**PROBLEM DESCRIPTION**. Look through the entries below and report every line that has "marc".

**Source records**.
..............................
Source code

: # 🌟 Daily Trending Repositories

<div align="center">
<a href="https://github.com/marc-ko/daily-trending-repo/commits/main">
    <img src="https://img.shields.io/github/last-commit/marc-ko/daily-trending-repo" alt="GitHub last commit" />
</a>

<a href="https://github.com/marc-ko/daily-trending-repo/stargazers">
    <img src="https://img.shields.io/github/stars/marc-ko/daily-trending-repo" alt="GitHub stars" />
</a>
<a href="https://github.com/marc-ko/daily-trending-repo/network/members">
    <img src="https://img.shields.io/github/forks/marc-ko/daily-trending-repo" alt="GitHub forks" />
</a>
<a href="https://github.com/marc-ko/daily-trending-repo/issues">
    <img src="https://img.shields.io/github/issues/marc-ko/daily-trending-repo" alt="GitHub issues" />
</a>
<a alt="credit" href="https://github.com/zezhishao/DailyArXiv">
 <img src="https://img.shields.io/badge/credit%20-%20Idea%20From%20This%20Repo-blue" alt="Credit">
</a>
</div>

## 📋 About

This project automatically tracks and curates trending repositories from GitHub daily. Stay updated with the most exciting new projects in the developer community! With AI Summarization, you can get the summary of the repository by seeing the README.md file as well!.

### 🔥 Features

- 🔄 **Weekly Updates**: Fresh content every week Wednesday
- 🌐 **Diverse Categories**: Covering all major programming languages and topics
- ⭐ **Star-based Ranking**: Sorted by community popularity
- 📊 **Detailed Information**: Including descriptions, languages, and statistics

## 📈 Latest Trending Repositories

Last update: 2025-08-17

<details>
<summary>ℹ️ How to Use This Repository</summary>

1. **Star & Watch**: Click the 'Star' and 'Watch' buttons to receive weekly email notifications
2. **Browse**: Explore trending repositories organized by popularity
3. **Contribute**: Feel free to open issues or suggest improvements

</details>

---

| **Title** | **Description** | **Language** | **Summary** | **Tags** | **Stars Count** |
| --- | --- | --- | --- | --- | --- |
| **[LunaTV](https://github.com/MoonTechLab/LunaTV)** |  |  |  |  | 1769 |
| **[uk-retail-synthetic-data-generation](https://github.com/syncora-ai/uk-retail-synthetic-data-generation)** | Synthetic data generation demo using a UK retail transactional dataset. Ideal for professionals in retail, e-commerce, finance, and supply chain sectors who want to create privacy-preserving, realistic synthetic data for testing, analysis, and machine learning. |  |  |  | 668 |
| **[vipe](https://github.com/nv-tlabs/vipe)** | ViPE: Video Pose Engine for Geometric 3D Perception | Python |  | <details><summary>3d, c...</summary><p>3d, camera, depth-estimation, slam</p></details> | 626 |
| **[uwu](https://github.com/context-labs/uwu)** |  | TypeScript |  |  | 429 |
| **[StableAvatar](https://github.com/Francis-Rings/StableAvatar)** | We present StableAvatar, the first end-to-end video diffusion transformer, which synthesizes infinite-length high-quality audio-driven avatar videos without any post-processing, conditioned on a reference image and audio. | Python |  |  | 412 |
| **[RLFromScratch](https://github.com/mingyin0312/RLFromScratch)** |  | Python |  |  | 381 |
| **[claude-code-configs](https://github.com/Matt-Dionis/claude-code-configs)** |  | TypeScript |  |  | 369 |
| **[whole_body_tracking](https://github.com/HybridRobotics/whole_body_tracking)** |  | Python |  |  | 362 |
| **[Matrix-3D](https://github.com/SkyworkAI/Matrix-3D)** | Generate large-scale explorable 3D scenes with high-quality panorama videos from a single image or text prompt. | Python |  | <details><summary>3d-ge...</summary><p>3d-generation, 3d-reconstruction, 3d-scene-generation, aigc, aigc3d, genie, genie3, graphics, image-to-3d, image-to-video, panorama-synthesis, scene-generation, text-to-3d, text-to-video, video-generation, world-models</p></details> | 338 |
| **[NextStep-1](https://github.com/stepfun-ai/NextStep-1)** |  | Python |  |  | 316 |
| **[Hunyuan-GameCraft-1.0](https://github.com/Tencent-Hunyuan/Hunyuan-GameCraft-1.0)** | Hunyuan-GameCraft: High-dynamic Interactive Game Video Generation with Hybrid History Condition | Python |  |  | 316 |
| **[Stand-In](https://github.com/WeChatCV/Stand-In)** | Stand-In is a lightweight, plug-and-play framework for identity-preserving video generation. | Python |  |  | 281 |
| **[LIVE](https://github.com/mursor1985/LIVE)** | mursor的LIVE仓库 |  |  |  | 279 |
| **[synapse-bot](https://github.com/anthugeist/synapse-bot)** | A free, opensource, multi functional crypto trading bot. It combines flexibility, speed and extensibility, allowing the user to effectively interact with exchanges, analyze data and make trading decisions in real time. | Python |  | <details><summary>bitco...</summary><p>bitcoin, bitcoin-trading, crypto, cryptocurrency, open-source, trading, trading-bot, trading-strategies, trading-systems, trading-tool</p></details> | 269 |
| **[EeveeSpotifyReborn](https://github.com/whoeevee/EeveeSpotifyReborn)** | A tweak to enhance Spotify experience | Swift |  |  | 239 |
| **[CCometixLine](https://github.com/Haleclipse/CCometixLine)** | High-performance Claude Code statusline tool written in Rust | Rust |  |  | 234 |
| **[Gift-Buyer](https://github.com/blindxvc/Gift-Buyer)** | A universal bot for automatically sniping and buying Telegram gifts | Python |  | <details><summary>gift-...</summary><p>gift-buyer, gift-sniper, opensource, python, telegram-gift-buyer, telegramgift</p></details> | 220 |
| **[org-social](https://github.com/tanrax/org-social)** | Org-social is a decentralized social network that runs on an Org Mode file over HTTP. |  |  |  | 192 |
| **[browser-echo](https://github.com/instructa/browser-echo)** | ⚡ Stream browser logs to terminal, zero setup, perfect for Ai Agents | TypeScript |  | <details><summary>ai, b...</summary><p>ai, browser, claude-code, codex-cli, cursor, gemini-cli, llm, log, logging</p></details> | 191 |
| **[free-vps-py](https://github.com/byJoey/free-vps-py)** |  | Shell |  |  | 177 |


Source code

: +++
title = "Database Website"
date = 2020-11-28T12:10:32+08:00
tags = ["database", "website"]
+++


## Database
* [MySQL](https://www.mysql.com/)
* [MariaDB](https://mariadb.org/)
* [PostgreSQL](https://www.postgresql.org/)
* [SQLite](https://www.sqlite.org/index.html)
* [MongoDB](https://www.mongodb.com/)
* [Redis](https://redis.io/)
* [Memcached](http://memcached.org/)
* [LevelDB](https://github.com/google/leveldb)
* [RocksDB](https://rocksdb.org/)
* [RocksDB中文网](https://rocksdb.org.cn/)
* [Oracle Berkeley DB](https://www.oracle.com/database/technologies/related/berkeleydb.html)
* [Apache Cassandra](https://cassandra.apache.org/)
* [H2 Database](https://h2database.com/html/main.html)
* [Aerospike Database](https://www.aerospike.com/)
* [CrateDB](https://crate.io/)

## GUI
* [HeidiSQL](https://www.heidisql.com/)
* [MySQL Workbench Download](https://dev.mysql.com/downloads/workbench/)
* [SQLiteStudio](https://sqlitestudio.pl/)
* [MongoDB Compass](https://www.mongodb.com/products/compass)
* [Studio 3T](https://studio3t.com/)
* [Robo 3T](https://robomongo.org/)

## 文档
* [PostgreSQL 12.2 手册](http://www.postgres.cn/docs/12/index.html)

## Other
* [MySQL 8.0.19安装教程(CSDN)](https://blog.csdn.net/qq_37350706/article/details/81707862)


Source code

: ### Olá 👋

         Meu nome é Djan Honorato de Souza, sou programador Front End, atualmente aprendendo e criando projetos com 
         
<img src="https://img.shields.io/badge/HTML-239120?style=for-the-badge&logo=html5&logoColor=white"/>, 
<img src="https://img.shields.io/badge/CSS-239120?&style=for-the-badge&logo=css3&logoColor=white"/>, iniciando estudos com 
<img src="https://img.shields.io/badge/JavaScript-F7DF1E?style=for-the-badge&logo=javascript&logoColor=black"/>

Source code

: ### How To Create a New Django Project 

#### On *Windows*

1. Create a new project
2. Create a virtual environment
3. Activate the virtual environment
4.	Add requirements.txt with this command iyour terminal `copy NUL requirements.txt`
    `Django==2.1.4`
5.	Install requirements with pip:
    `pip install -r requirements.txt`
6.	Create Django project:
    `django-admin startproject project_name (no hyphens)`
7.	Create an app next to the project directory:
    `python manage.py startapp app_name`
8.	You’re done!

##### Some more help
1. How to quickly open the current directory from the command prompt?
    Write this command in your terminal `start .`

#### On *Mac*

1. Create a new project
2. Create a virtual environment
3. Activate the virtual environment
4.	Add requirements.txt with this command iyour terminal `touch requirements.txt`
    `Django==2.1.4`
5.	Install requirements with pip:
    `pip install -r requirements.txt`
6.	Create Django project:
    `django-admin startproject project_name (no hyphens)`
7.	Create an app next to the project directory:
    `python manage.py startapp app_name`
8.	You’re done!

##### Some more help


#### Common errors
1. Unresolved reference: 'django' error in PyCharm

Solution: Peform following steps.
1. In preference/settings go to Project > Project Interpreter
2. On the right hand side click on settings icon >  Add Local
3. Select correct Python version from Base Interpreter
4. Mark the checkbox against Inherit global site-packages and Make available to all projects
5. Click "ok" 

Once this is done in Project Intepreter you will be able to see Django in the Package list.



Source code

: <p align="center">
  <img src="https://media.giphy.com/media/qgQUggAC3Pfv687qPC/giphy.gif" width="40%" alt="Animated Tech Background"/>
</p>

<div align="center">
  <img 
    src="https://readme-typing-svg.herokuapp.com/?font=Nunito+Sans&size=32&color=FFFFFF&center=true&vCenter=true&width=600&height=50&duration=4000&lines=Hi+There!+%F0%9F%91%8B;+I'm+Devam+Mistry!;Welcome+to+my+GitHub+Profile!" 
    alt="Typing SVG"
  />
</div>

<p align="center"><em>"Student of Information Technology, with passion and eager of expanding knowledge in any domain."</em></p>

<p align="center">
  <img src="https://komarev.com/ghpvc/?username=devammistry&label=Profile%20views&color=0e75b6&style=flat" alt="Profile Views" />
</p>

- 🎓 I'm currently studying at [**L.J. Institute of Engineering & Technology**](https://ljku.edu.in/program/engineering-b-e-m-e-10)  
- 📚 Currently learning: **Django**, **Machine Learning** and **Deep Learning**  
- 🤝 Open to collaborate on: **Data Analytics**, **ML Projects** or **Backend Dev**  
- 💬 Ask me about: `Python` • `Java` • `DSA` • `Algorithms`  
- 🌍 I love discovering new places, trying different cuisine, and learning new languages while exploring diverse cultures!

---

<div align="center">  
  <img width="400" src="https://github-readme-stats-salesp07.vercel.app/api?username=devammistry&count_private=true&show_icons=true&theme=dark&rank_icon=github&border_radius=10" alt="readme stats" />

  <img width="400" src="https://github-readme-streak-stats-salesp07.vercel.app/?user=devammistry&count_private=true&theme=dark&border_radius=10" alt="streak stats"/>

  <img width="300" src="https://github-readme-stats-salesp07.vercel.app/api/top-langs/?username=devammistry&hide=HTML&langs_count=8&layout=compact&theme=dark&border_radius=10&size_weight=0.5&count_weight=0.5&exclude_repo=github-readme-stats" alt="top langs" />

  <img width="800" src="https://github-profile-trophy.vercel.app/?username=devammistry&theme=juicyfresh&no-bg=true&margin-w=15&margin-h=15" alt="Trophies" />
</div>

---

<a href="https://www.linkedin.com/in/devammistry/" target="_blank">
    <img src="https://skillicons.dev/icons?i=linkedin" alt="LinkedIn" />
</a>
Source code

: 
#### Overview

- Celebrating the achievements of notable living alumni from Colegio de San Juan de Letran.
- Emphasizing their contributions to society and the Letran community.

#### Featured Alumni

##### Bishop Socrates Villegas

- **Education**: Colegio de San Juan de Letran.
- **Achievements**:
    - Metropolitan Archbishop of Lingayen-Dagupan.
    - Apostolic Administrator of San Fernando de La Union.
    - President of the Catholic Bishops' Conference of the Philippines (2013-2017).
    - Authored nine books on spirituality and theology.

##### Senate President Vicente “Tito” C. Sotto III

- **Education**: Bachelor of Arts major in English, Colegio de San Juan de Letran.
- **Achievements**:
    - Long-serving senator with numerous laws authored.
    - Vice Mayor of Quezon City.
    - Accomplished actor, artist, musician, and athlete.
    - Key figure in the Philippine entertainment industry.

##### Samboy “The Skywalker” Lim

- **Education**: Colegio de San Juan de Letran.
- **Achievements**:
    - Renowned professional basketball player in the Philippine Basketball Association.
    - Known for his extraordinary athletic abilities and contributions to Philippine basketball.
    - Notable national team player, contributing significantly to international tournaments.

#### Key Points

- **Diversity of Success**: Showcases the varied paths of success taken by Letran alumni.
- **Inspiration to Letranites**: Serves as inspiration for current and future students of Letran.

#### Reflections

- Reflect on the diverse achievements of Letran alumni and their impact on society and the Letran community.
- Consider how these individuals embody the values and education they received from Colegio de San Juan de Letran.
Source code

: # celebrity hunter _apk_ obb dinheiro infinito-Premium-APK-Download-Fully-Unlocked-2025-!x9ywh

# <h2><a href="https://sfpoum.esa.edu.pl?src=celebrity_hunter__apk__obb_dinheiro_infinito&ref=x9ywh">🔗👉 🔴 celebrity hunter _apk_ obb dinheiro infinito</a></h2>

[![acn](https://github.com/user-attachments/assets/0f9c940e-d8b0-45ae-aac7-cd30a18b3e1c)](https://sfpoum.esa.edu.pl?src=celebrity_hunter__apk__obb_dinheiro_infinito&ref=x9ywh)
..............................
**FINAL ANSWER**.
<a href="https://github.com/marc-ko/daily-trending-repo/commits/main">
    <img src="https://img.shields.io/github/last-commit/marc-ko/daily-trending-repo" alt="GitHub last commit" />
<a href="https://github.com/marc-ko/daily-trending-repo/stargazers">
    <img src="https://img.shields.io/github/stars/marc-ko/daily-trending-repo" alt="GitHub stars" />
<a href="https://github.com/marc-ko/daily-trending-repo/network/members">
    <img src="https://img.shields.io/github/forks/marc-ko/daily-trending-repo" alt="GitHub forks" />
<a href="https://github.com/marc-ko/daily-trending-repo/issues">
    <img src="https://img.shields.io/github/issues/marc-ko/daily-trending-repo" alt="GitHub issues" />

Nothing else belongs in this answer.